Last time I was experimenting with effects of Kafka’s metadata updates on producer & consumer side. Specifically, the metadata includes the number of partitions of a topic.
In my opinion, changing the number of partitions might probably disrupt the future stored data. Let’s imagine a simple scenario. A producer sends a message by specifying the key without any custom partitioner. Doing so should make Kafka applies the default partitioner. This default partitioner leverages murmur hash algorithm at its core. The formula used by the default partitioner is similar to murmurhash(key) % num_of_partitions
.
We might use several simple test cases to check the shift of partitioning result. Suppose that the initial number of partitions is N.
- The first message with key K_a goes to partition p_x
- The second message with key K_b goes to partition p_y
- The third message with key K_c goes to partition p_z
An admin did a bit modification to the number of partitions, making it to N+m where N+m > N. In this case, the result of the previous partitioning formula would be different for each key.
- The fourth message with key K_a might go to partition p_y
- The fifth message with key K_b might go to partition p_x
- The sixth message with key K_c might go to the new partition p_w
The above might also happen when the number of partitions is reduced.
So, the question would be, is there a way of ensuring that the same key will always go to the same partition?
Well, when the partitioner only purely leverages the key, there’s a high chance that the same key will always go to the same partition. This implicitly states that we need to create a custom partitioner to accomplish such a condition.
Here’s an example of such a customised partitioner considering that we don’t need to do any transformation on the key, such as converting the key (which is a string) to an integer.
partition_id = key
However, there might be several drawbacks of using the above approach. One of them is the producer doesn’t have the control of the topic’s metadata. In case of the number of partitions is modified, the producer doesn’t know anything about it unless the admin informs the application developer.

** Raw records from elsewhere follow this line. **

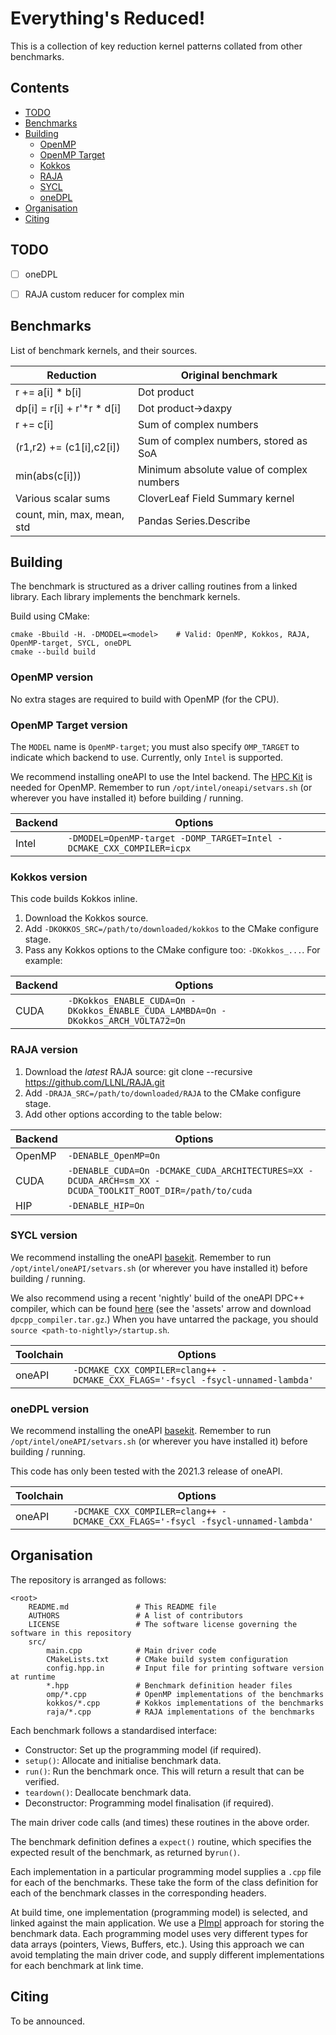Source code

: Everything's Reduced!
=====================

This is a collection of key reduction kernel patterns collated from other benchmarks.

## Contents ##

- [TODO](#todo)
- [Benchmarks](#benchmarks)
- [Building](#building)
    - [OpenMP](#openmp-version)
    - [OpenMP Target](#openmp-target-version)
    - [Kokkos](#kokkos-version)
    - [RAJA](#raja-version)
    - [SYCL](#sycl-version)
    - [oneDPL](#onedpl-version)
- [Organisation](#organisation)
- [Citing](#citing)

## TODO ##

- [ ] oneDPL
- [ ] RAJA custom reducer for complex min


## Benchmarks ##

List of benchmark kernels, and their sources.

| Reduction                  | Original benchmark                        |
| -------------------------- | ----------------------------------------- |
| r += a[i] * b[i]           | Dot product                               |
| dp[i] = r[i] + r'*r * d[i] | Dot product->daxpy                        |
| r += c[i]                  | Sum of complex numbers                    |
| (r1,r2) += (c1[i],c2[i])   | Sum of complex numbers, stored as SoA     |
| min(abs(c[i]))             | Minimum absolute value of complex numbers |
| Various scalar sums        | CloverLeaf Field Summary kernel           |
| count, min, max, mean, std | Pandas Series.Describe                    |

## Building ##

The benchmark is structured as a driver calling routines from a linked library.
Each library implements the benchmark kernels.

Build using CMake:

    cmake -Bbuild -H. -DMODEL=<model>    # Valid: OpenMP, Kokkos, RAJA, OpenMP-target, SYCL, oneDPL
    cmake --build build

### OpenMP version ###
No extra stages are required to build with OpenMP (for the CPU).

### OpenMP Target version ###

The `MODEL` name is `OpenMP-target`; you must also specify `OMP_TARGET` to indicate which backend to use. Currently, only `Intel` is supported.

We recommend installing oneAPI to use the Intel backend. The [HPC Kit](https://software.intel.com/content/www/us/en/develop/tools/oneapi/hpc-toolkit/download.html) is needed for OpenMP. Remember to run `/opt/intel/oneapi/setvars.sh` (or wherever you have installed it) before building / running.

 | Backend | Options                                                              |
 | ------- | ---------------------------------------------------------------------|
 | Intel   | `-DMODEL=OpenMP-target -DOMP_TARGET=Intel -DCMAKE_CXX_COMPILER=icpx` |

### Kokkos version ###
This code builds Kokkos inline.

1. Download the Kokkos source.
2. Add `-DKOKKOS_SRC=/path/to/downloaded/kokkos` to the CMake configure stage.
3. Pass any Kokkos options to the CMake configure too: `-DKokkos_...`. For example:

| Backend | Options                                                                           |
| ------- | --------------------------------------------------------------------------------- |
| CUDA    | `-DKokkos_ENABLE_CUDA=On -DKokkos_ENABLE_CUDA_LAMBDA=On -DKokkos_ARCH_VOLTA72=On` |

### RAJA version ###

1. Download the *latest* RAJA source:
    git clone --recursive https://github.com/LLNL/RAJA.git
2. Add `-DRAJA_SRC=/path/to/downloaded/RAJA` to the CMake configure stage.
3. Add other options according to the table below:

| Backend | Options                                                                                                  |
| ------- | -------------------------------------------------------------------------------------------------------- |
| OpenMP  | `-DENABLE_OpenMP=On`                                                                                     |
| CUDA    | `-DENABLE_CUDA=On -DCMAKE_CUDA_ARCHITECTURES=XX -DCUDA_ARCH=sm_XX -DCUDA_TOOLKIT_ROOT_DIR=/path/to/cuda` |
| HIP     | `-DENABLE_HIP=On`                                                                                        |

### SYCL version ###

We recommend installing the oneAPI [basekit](https://software.intel.com/content/www/us/en/develop/tools/oneapi/base-toolkit/download.html). Remember to run `/opt/intel/oneAPI/setvars.sh` (or wherever you have installed it) before building / running.

We also recommend using a recent 'nightly' build of the oneAPI DPC++ compiler, which can be found [here](https://github.com/intel/llvm/releases) (see the 'assets' arrow and download `dpcpp_compiler.tar.gz`.) When you have untarred the package, you should `source <path-to-nightly>/startup.sh`.

| Toolchain | Options                                                                                                  |
| --------- | -------------------------------------------------------------------------------------------------------- |
| oneAPI    | `-DCMAKE_CXX_COMPILER=clang++ -DCMAKE_CXX_FLAGS='-fsycl -fsycl-unnamed-lambda'`                          |

### oneDPL version ###

We recommend installing the oneAPI [basekit](https://software.intel.com/content/www/us/en/develop/tools/oneapi/base-toolkit/download.html). Remember to run `/opt/intel/oneAPI/setvars.sh` (or wherever you have installed it) before building / running.

This code has only been tested with the 2021.3 release of oneAPI.

| Toolchain | Options                                                                                                  |
| --------- | -------------------------------------------------------------------------------------------------------- |
| oneAPI    | `-DCMAKE_CXX_COMPILER=clang++ -DCMAKE_CXX_FLAGS='-fsycl -fsycl-unnamed-lambda'`                          |

## Organisation ##

The repository is arranged as follows:

    <root>
        README.md               # This README file
        AUTHORS                 # A list of contributors
        LICENSE                 # The software license governing the software in this repository
        src/
            main.cpp            # Main driver code
            CMakeLists.txt      # CMake build system configuration
            config.hpp.in       # Input file for printing software version at runtime
            *.hpp               # Benchmark definition header files
            omp/*.cpp           # OpenMP implementations of the benchmarks
            kokkos/*.cpp        # Kokkos implementations of the benchmarks
            raja/*.cpp          # RAJA implementations of the benchmarks


Each benchmark follows a standardised interface:

 * Constructor: Set up the programming model (if required).
 * `setup()`: Allocate and initialise benchmark data.
 * `run()`: Run the benchmark once. This will return a result that can be verified.
 * `teardown()`: Deallocate benchmark data.
 * Deconstructor: Programming model finalisation (if required).

The main driver code calls (and times) these routines in the above order.

The benchmark definition defines a `expect()` routine, which specifies the expected result of the benchmark, as returned by`run()`.

Each implementation in a particular programming model supplies a `.cpp` file for each of the benchmarks.
These take the form of the class definition for each of the benchmark classes in the corresponding headers.

At build time, one implementation (programming model) is selected, and linked against the main application.
We use a [PImpl](https://en.cppreference.com/w/cpp/language/pimpl) approach for storing the benchmark data.
Each programming model uses very different types for data arrays (pointers, Views, Buffers, etc.).
Using this approach we can avoid templating the main driver code, and supply different implementations for each benchmark at link time.


## Citing ##

To be announced.
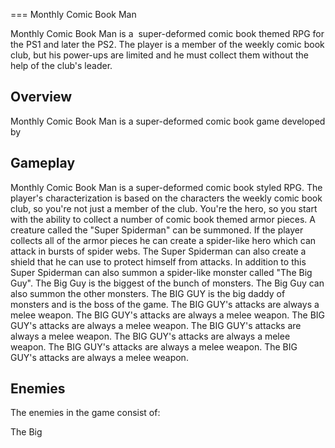 
===
Monthly Comic Book Man

Monthly Comic Book Man is a  super-deformed comic book themed RPG for the PS1 and later the PS2. The player is a member of the weekly comic book club, but his power-ups are limited and he must collect them without the help of the club's leader.

## Overview

Monthly Comic Book Man is a super-deformed comic book game developed by                                                                                                                 
    

 

## Gameplay

Monthly Comic Book Man is a super-deformed comic book styled RPG. The player's characterization is based on the characters the weekly comic book club, so you're not just a member of the club. You're the hero, so you start with the ability to collect a number of comic book themed armor pieces. A creature called the "Super Spiderman" can be summoned. If the player collects all of the armor pieces he can create a spider-like hero which can attack in bursts of spider webs. The Super Spiderman can also create a shield that he can use to protect himself from attacks. In addition to this Super Spiderman can also summon a spider-like monster called "The Big Guy". The Big Guy is the biggest of the bunch of monsters. The Big Guy can also summon the other monsters. The BIG GUY is the big daddy of monsters and is the boss of the game. The BIG GUY's attacks are always a melee weapon. The BIG GUY's attacks are always a melee weapon. The BIG GUY's attacks are always a melee weapon. The BIG GUY's attacks are always a melee weapon. The BIG GUY's attacks are always a melee weapon. The BIG GUY's attacks are always a melee weapon. The BIG GUY's attacks are always a melee weapon.

## Enemies

The enemies in the game consist of:

The Big
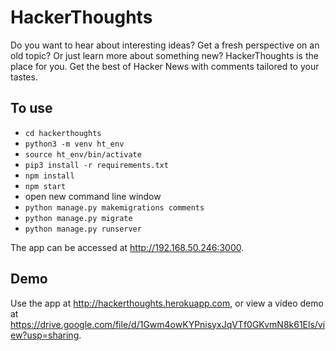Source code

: # HackerThoughts

Do you want to hear about interesting ideas? Get a fresh perspective on an old topic? Or just learn more about something new? HackerThoughts is the place for you. Get the best of Hacker News with comments tailored to your tastes.

## To use
- `cd hackerthoughts`
- `python3 -m venv ht_env`
- `source ht_env/bin/activate`
- `pip3 install -r requirements.txt`
- `npm install`
- `npm start`
- open new command line window
- `python manage.py makemigrations comments`
- `python manage.py migrate`
- `python manage.py runserver`

The app can be accessed at http://192.168.50.246:3000.

## Demo
Use the app at http://hackerthoughts.herokuapp.com, or view a video demo at https://drive.google.com/file/d/1Gwm4owKYPnisyxJqVTf0GKvmN8k61Els/view?usp=sharing.
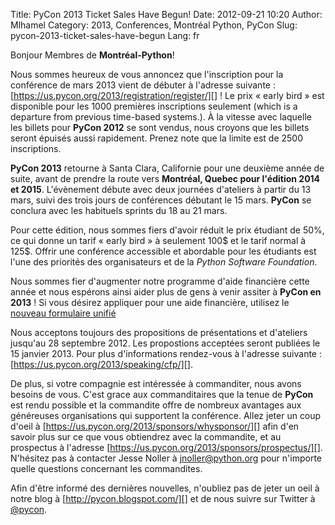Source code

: Title: PyCon 2013 Ticket Sales Have Begun!
Date: 2012-09-21 10:20
Author: Mlhamel
Category: 2013, Conferences, Montréal Python, PyCon
Slug: pycon-2013-ticket-sales-have-begun
Lang: fr

Bonjour Membres de **Montréal-Python**!

</p>

Nous sommes heureux de vous annoncez que l'inscription pour la
conférence de mars 2013 vient de débuter à l'adresse suivante :
[https://us.pycon.org/2013/registration/register/][] ! Le prix « early
bird » est disponible pour les 1000 premières inscriptions seulement
(which is a departure from previous time-based systems.). À la vitesse
avec laquelle les billets pour **PyCon 2012** se sont vendus, nous
croyons que les billets seront épuisés aussi rapidement. Prenez note que
la limite est de 2500 inscriptions.

**PyCon 2013** retourne à Santa Clara, Californie pour une deuxième
année de suite, avant de prendre la route vers **Montréal, Quebec pour
l'édition 2014 et 2015**. L'évènement débute avec deux journées
d'ateliers à partir du 13 mars, suivi des trois jours de conférences
débutant le 15 mars. **PyCon** se conclura avec les habituels sprints du
18 au 21 mars.

</p>

Pour cette édition, nous sommes fiers d'avoir réduit le prix étudiant de
50%, ce qui donne un tarif « early bird » à seulement 100\$ et le tarif
normal à 125\$. Offrir une conférence accessible et abordable pour les
étudiants est l'une des priorités des organisateurs et de la *Python
Software Foundation*.

</p>

Nous sommes fier d'augmenter notre programme d'aide financière cette
année et nous espérons ainsi aider plus de gens à venir assiter à
**PyCon en 2013** ! Si vous désirez appliquer pour une aide financière,
utilisez le [nouveau formulaire unifié][]

</p>

Nous acceptons toujours des propositions de présentations et d'ateliers
jusqu'au 28 septembre 2012. Les propostions acceptées seront publiées le
15 janvier 2013. Pour plus d'informations rendez-vous à l'adresse
suivante : [https://us.pycon.org/2013/speaking/cfp/][].

</p>

De plus, si votre compagnie est intéressée à commanditer, nous avons
besoins de vous. C'est grace aux commanditaires que la tenue de
**PyCon** est rendu possible et la commandite offre de nombreux
avantages aux généreuses organisations qui supportent la conférence.
Allez jeter un coup d'oeil à
[https://us.pycon.org/2013/sponsors/whysponsor/][] afin d'en savoir plus
sur ce que vous obtiendrez avec la commandite, et au prospectus à
l'adresse [https://us.pycon.org/2013/sponsors/prospectus/][]. N'hésitez
pas à contacter Jesse Noller à [jnoller@python.org][] pour n'importe
quelle questions concernant les commandites.

</p>

Afin d'être informé des dernières nouvelles, n'oubliez pas de jeter un
oeil à notre blog à [http://pycon.blogspot.com/][] et de nous suivre sur
Twitter à [@pycon][].

<!--:-->

</p>

  [https://us.pycon.org/2013/registration/register/]: https://us.pycon.org/2013/registration/register/
  [nouveau formulaire unifié]: https://docs.google.com/spreadsheet/viewformfromEmail=true&formkey=dGt4Z0dsY052VERJem4xUUFVQW9uQVE6MQ
  [https://us.pycon.org/2013/speaking/cfp/]: https://us.pycon.org/2013/speaking/cfp/
  [https://us.pycon.org/2013/sponsors/whysponsor/]: https://us.pycon.org/2013/sponsors/whysponsor/
  [https://us.pycon.org/2013/sponsors/prospectus/]: https://us.pycon.org/2013/sponsors/prospectus/
  [jnoller@python.org]: mailto:jnoller@python.org
  [http://pycon.blogspot.com/]: http://pycon.blogspot.com/
  [@pycon]: https://twitter.com/pycon
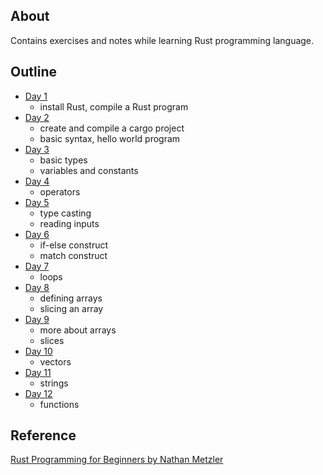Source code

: ## About
Contains exercises and notes while learning Rust programming language.

## Outline
- [Day 1](day_01/day_01.md)
    - install Rust, compile a Rust program
- [Day 2](day_02/day_02.md)
    - create and compile a cargo project
    - basic syntax, hello world program
- [Day 3](day_03/day_03.md)
    - basic types
    - variables and constants
- [Day 4](day_04/day_04.md)
    - operators
- [Day 5](day_05/day_05.md)
    - type casting
    - reading inputs
- [Day 6](day_06/day_06.md)
    - if-else construct
    - match construct
- [Day 7](day_07/day_07.md)
    - loops
- [Day 8](day_08/day_08.md)
    - defining arrays
    - slicing an array
- [Day 9](day_09/day_09.md)
    - more about arrays
    - slices
- [Day 10](day_10/day_10.md)
    - vectors
- [Day 11](day_11/day_11.md)
    - strings
- [Day 12](day_12/day_12.md)
    - functions

## Reference
[Rust Programming for Beginners by Nathan Metzler](https://www.goodreads.com/book/show/58530378-rust-programming-for-beginners)
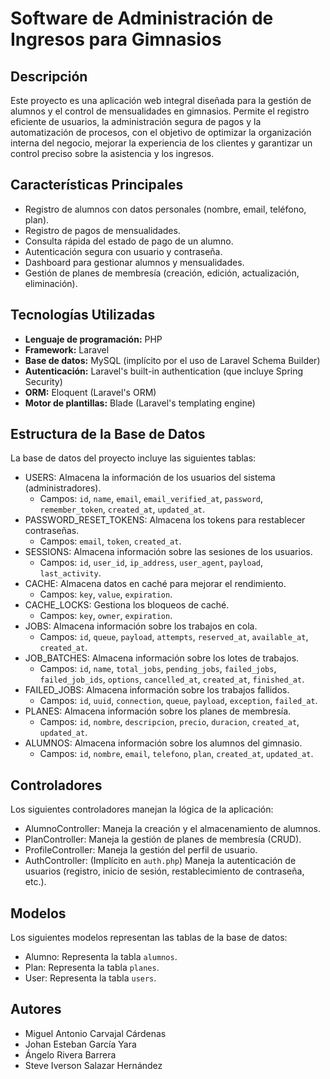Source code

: #   Software de Administración de Ingresos para Gimnasios

##   Descripción

Este proyecto es una aplicación web integral diseñada para la gestión de alumnos y el control de mensualidades en gimnasios. Permite el registro eficiente de usuarios, la administración segura de pagos y la automatización de procesos, con el objetivo de optimizar la organización interna del negocio, mejorar la experiencia de los clientes y garantizar un control preciso sobre la asistencia y los ingresos.

##   Características Principales

* Registro de alumnos con datos personales (nombre, email, teléfono, plan).
* Registro de pagos de mensualidades.
* Consulta rápida del estado de pago de un alumno.
* Autenticación segura con usuario y contraseña.
* Dashboard para gestionar alumnos y mensualidades.
* Gestión de planes de membresía (creación, edición, actualización, eliminación).

##   Tecnologías Utilizadas

* **Lenguaje de programación:** PHP
* **Framework:** Laravel
* **Base de datos:** MySQL (implícito por el uso de Laravel Schema Builder)
* **Autenticación:** Laravel's built-in authentication (que incluye Spring Security)
* **ORM:** Eloquent (Laravel's ORM)
* **Motor de plantillas:** Blade (Laravel's templating engine)

##   Estructura de la Base de Datos

La base de datos del proyecto incluye las siguientes tablas:

* USERS: Almacena la información de los usuarios del sistema (administradores).
    * Campos: `id`, `name`, `email`, `email_verified_at`, `password`, `remember_token`, `created_at`, `updated_at`.
* PASSWORD_RESET_TOKENS: Almacena los tokens para restablecer contraseñas.
    * Campos: `email`, `token`, `created_at`.
* SESSIONS: Almacena información sobre las sesiones de los usuarios.
    * Campos: `id`, `user_id`, `ip_address`, `user_agent`, `payload`, `last_activity`.
* CACHE: Almacena datos en caché para mejorar el rendimiento.
    * Campos: `key`, `value`, `expiration`.
* CACHE_LOCKS: Gestiona los bloqueos de caché.
    * Campos: `key`, `owner`, `expiration`.
* JOBS: Almacena información sobre los trabajos en cola.
    * Campos: `id`, `queue`, `payload`, `attempts`, `reserved_at`, `available_at`, `created_at`.
* JOB_BATCHES: Almacena información sobre los lotes de trabajos.
    * Campos: `id`, `name`, `total_jobs`, `pending_jobs`, `failed_jobs`, `failed_job_ids`, `options`, `cancelled_at`, `created_at`, `finished_at`.
* FAILED_JOBS: Almacena información sobre los trabajos fallidos.
    * Campos: `id`, `uuid`, `connection`, `queue`, `payload`, `exception`, `failed_at`.
* PLANES: Almacena información sobre los planes de membresía.
    * Campos: `id`, `nombre`, `descripcion`, `precio`, `duracion`, `created_at`, `updated_at`.
* ALUMNOS: Almacena información sobre los alumnos del gimnasio.
    * Campos: `id`, `nombre`, `email`, `telefono`, `plan`, `created_at`, `updated_at`.

##   Controladores

Los siguientes controladores manejan la lógica de la aplicación:

* AlumnoController: Maneja la creación y el almacenamiento de alumnos.
* PlanController: Maneja la gestión de planes de membresía (CRUD).
* ProfileController: Maneja la gestión del perfil de usuario.
* AuthController: (Implícito en `auth.php`) Maneja la autenticación de usuarios (registro, inicio de sesión, restablecimiento de contraseña, etc.).

##   Modelos

Los siguientes modelos representan las tablas de la base de datos:

* Alumno: Representa la tabla `alumnos`.
* Plan: Representa la tabla `planes`.
* User: Representa la tabla `users`.

##   Autores

* Miguel Antonio Carvajal Cárdenas
* Johan Esteban García Yara
* Ángelo Rivera Barrera
* Steve Iverson Salazar Hernández
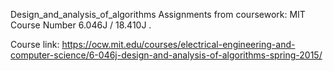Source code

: Design_and_analysis_of_algorithms
Assignments from coursework: MIT Course Number 6.046J / 18.410J .

Course link: https://ocw.mit.edu/courses/electrical-engineering-and-computer-science/6-046j-design-and-analysis-of-algorithms-spring-2015/
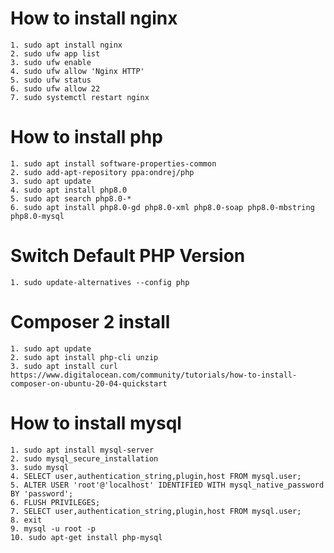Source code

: # How to install nginx
    1. sudo apt install nginx
    2. sudo ufw app list
    3. sudo ufw enable
    4. sudo ufw allow 'Nginx HTTP'
    5. sudo ufw status
    6. sudo ufw allow 22
    7. sudo systemctl restart nginx
    
# How to install php
    1. sudo apt install software-properties-common
    2. sudo add-apt-repository ppa:ondrej/php
    3. sudo apt update
    4. sudo apt install php8.0
    5. sudo apt search php8.0-* 
    6. sudo apt install php8.0-gd php8.0-xml php8.0-soap php8.0-mbstring php8.0-mysql 
    
# Switch Default PHP Version
    1. sudo update-alternatives --config php
    
# Composer 2 install
    1. sudo apt update
    2. sudo apt install php-cli unzip
    3. sudo apt install curl
    https://www.digitalocean.com/community/tutorials/how-to-install-composer-on-ubuntu-20-04-quickstart
    
# How to install mysql
    1. sudo apt install mysql-server
    2. sudo mysql_secure_installation
    3. sudo mysql
    4. SELECT user,authentication_string,plugin,host FROM mysql.user;
    5. ALTER USER 'root'@'localhost' IDENTIFIED WITH mysql_native_password BY 'password';
    6. FLUSH PRIVILEGES;
    7. SELECT user,authentication_string,plugin,host FROM mysql.user;
    8. exit
    9. mysql -u root -p
    10. sudo apt-get install php-mysql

So, is there another approach?
I think when the hash result is always less than the number of partitions (Assumption A), the partitioning might be consistent. Let’s take a look.
partition_id = hash(key) % num_of_partitions
The above is pretty similar to the formula used by the default partitioner. Instead of using murmurhash partitioner, we use the hash method from Python. The background of this hash method is pretty simple. We can use sys.hash_info
to get a list of hashing information.
One of the information we get from sys.hash_info
is modulus. To explain what this variable is, let’s take a look at the following code snippet.
for i = -(modulus - 1) to (modulus - 1)
print hash(i)
The above code snippet will print a set of numbers ranging from -(modulus - 1) to (modulus - 1). This means that hash(i) = i
for the corresponding range.
However, if the number is outside of the range, then the hash method will return number % modulus
. Consequently, hash(i) != i
if i
doesn’t lie between -(modulus - 1) and (modulus - 1).
I think the behaviour of this hash method might be relevant for partitioning consistency. When the Murmurhash returns a large number for a small key (key << murmurhash(key)
), this hash function returns the same number as the key when the range assumption holds.
Since the hash function always returns the same value as the key (hash(key) = key
), we can now apply Assumption A. As a reminder, here’s what the assumption says: “when the hash result is always less than the number of partitions, the partitioning might be consistent because the result of hash(key) % num_of_partitions
always equals to hash(key)
”.